**Your task**
The material below is to be copied exactly from the line with "# Bloomwise Basics - A Gardening Landing Page" up to and including the line with "## Publishers", with nothing else kept and no pictures.

**Dataset**
------------------------------------------------------------------------
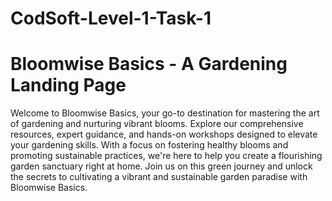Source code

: # CodSoft-Level-1-Task-1
# Bloomwise Basics - A Gardening Landing Page
Welcome to Bloomwise Basics, your go-to destination for mastering the art of gardening and nurturing vibrant blooms. Explore our comprehensive resources, expert guidance, and hands-on workshops designed to elevate your gardening skills. With a focus on fostering healthy blooms and promoting sustainable practices, we're here to help you create a flourishing garden sanctuary right at home. Join us on this green journey and unlock the secrets to cultivating a vibrant and sustainable garden paradise with Bloomwise Basics.

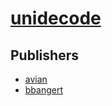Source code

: # [unidecode](https://pypi.org/project/unidecode)



## Publishers
- [avian](https://pypi.org/user/avian)
- [bbangert](https://pypi.org/user/bbangert)


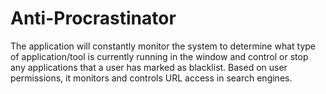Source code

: # Anti-Procrastinator
The application will constantly monitor the system to determine what type of application/tool is currently running in the window and control or stop any applications that a user has marked as blacklist. Based on user permissions, it monitors and controls URL access in search engines.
------------------------------------------------------------------------
**Finished exercise**
# Bloomwise Basics - A Gardening Landing Page
Welcome to Bloomwise Basics, your go-to destination for mastering the art of gardening and nurturing vibrant blooms. Explore our comprehensive resources, expert guidance, and hands-on workshops designed to elevate your gardening skills. With a focus on fostering healthy blooms and promoting sustainable practices, we're here to help you create a flourishing garden sanctuary right at home. Join us on this green journey and unlock the secrets to cultivating a vibrant and sustainable garden paradise with Bloomwise Basics.

Source code

: # [unidecode](https://pypi.org/project/unidecode)



## Publishers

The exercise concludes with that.